My parents stayed behind then, as they still do every time I visit, and when I leave them at the airport, I always look back, at how small they are, and my heart fractures anew. So I’m thrilled now that mom is getting to travel a little, and she doesn’t feel quite as abandoned to me when she does. She gets to do some abandoning of her own, and I console dad over the phone. Of course he can cook his own dinner, but he appreciates the sympathy. I think he does—at least, as effective as sympathy across the Atlantic can be, conveyed by sighs whispering through the impossible length of telephone wires.

And after we hung up, I was still pensive, thinking of my mom in such a distant place, even more distant than before. The positive thing about travel though is that if you go away sufficiently far, at some point you start getting closer. And of course distance was conducive of deceit: for all I knew, mom could’ve still been at home, giggling on the couch, and not at all in Indonesia. Distances are tricky like that.

There is a secret I have, a really embarrassing thing: I worship Chapaev. Despite the jokes that are his later legacy and the revolutionary terror of his earlier days, these people, their horses, the Red Army, and all that elementary school-level propaganda is lodged deep in my heart, like a metal splinter. Horses and steppes and wars fought with sabers rather than guns. They probably did have guns though; wouldn’t they? Of course they had guns. It’s just this is not how I imagined it in my childhood or now, for that matter. Temporal distances are tricky as well.

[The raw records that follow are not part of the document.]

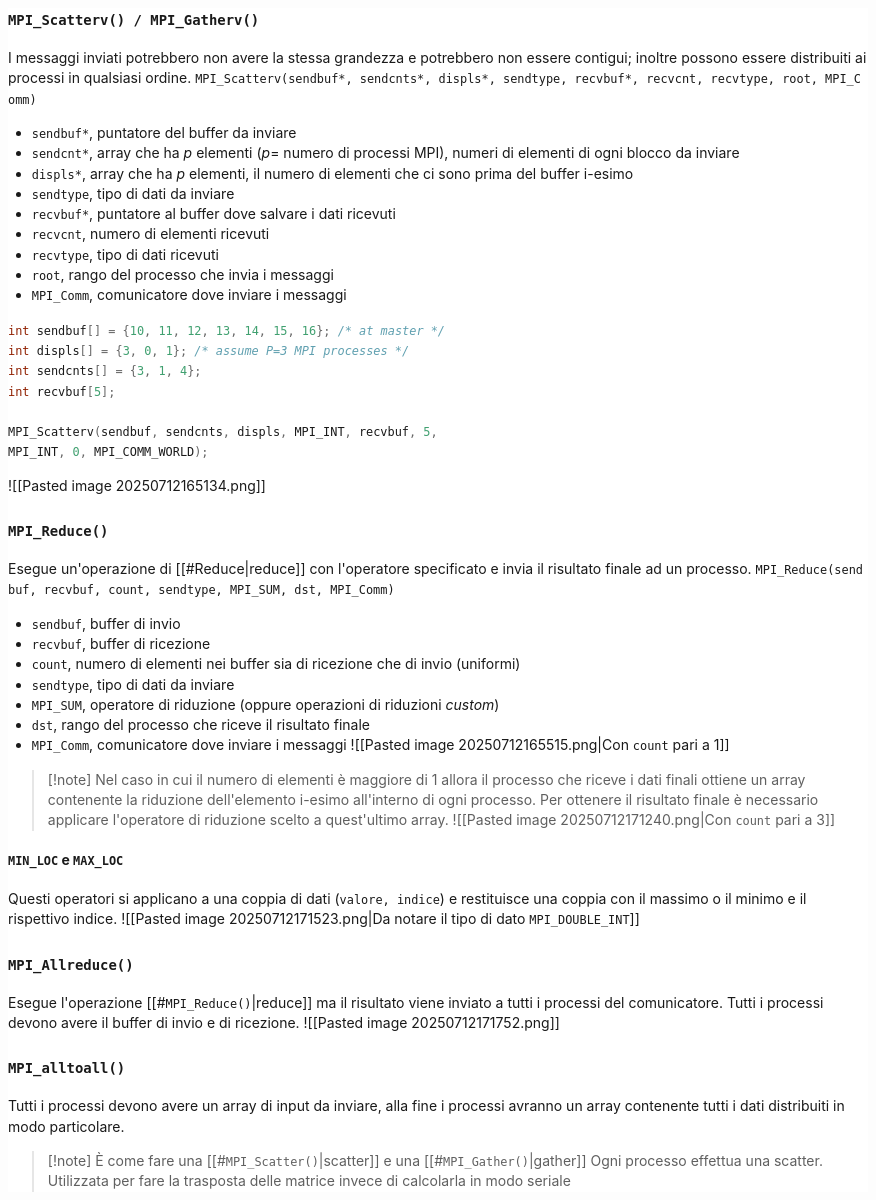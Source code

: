 ### `MPI_Scatterv() / MPI_Gatherv()`
I messaggi inviati potrebbero non avere la stessa grandezza e potrebbero non essere contigui; inoltre possono essere distribuiti ai processi in qualsiasi ordine.
`MPI_Scatterv(sendbuf*, sendcnts*, displs*, sendtype, recvbuf*, recvcnt, recvtype, root, MPI_Comm)`
- `sendbuf*`, puntatore del buffer da inviare
- `sendcnt*`, array che ha $p$ elementi ($p =$ numero di processi MPI), numeri di elementi di ogni blocco da inviare
- `displs*`, array che ha $p$ elementi, il numero di elementi che ci sono prima del buffer i-esimo
- `sendtype`, tipo di dati da inviare
- `recvbuf*`, puntatore al buffer dove salvare i dati ricevuti
- `recvcnt`, numero di elementi ricevuti
- `recvtype`, tipo di dati ricevuti
- `root`, rango del processo che invia i messaggi
- `MPI_Comm`, comunicatore dove inviare i messaggi
```c
int sendbuf[] = {10, 11, 12, 13, 14, 15, 16}; /* at master */
int displs[] = {3, 0, 1}; /* assume P=3 MPI processes */
int sendcnts[] = {3, 1, 4};
int recvbuf[5];

MPI_Scatterv(sendbuf, sendcnts, displs, MPI_INT, recvbuf, 5,
MPI_INT, 0, MPI_COMM_WORLD);
```
![[Pasted image 20250712165134.png]]
### `MPI_Reduce()`
Esegue un'operazione di [[#Reduce|reduce]] con l'operatore specificato e invia il risultato finale ad un processo.
`MPI_Reduce(sendbuf, recvbuf, count, sendtype, MPI_SUM, dst, MPI_Comm)`
- `sendbuf`, buffer di invio
- `recvbuf`, buffer di ricezione
- `count`, numero di elementi nei buffer sia di ricezione che di invio (uniformi)
- `sendtype`, tipo di dati da inviare
- `MPI_SUM`, operatore di riduzione (oppure operazioni di riduzioni *custom*)
- `dst`, rango del processo che riceve il risultato finale
- `MPI_Comm`, comunicatore dove inviare i messaggi
![[Pasted image 20250712165515.png|Con `count` pari a $1$]]

>[!note] Nel caso in cui il numero di elementi è maggiore di $1$ allora il processo che riceve i dati finali ottiene un array contenente la riduzione dell'elemento i-esimo all'interno di ogni processo. Per ottenere il risultato finale è necessario applicare l'operatore di riduzione scelto a quest'ultimo array.
>![[Pasted image 20250712171240.png|Con `count` pari a $3$]]

#### `MIN_LOC` e `MAX_LOC`
Questi operatori si applicano a una coppia di dati (`valore, indice`) e restituisce una coppia con il massimo o il minimo e il rispettivo indice.
![[Pasted image 20250712171523.png|Da notare il tipo di dato `MPI_DOUBLE_INT`]]
### `MPI_Allreduce()`
Esegue l'operazione [[#`MPI_Reduce()`|reduce]] ma il risultato viene inviato a tutti i processi del comunicatore.
Tutti i processi devono avere il buffer di invio e di ricezione.
![[Pasted image 20250712171752.png]]
### `MPI_alltoall()`
Tutti i processi devono avere un array di input da inviare, alla fine i processi avranno un array contenente tutti i dati distribuiti in modo particolare.
>[!note] È come fare una [[#`MPI_Scatter()`|scatter]] e una [[#`MPI_Gather()`|gather]]
>Ogni processo effettua una scatter.
>Utilizzata per fare la trasposta delle matrice invece di calcolarla in modo seriale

Dealing with the dead is frustrating because you can never ask them anything—you could, but they wouldn’t answer. So I compose long conversations in my head, asking about the Red Army and how did it all really happen, what the dirt under the horses’ hooves smelled like, if they were crawling with lice, this sort of thing. If he really drowned in the end, trying to swim across River Ural, or did he fake it, tired of war and fame, tired of being a hero. If he decided to quit the revolution gig and instead grow pumpkins somewhere. I wonder if he’s still alive, even though he would be over a hundred years old, hundred and twenty, to be exact, but that doesn’t seem too old for a hero. Come and think about it, all heroes of the revolutions are relatively young in historical terms. And I’m left to my own yarns, recursive narratives I spin as I drink my tea and stare out of the window at the houses across the street and imagine Charles River far behind them. I squint and the buildings disappear and I can see in my mind’s eye Charles, thick and green, speckled with oil slicks like a multicolored serpent, and if I squint further, it becomes Ural on the shores of which my stories either end or begin—it all depends on a day.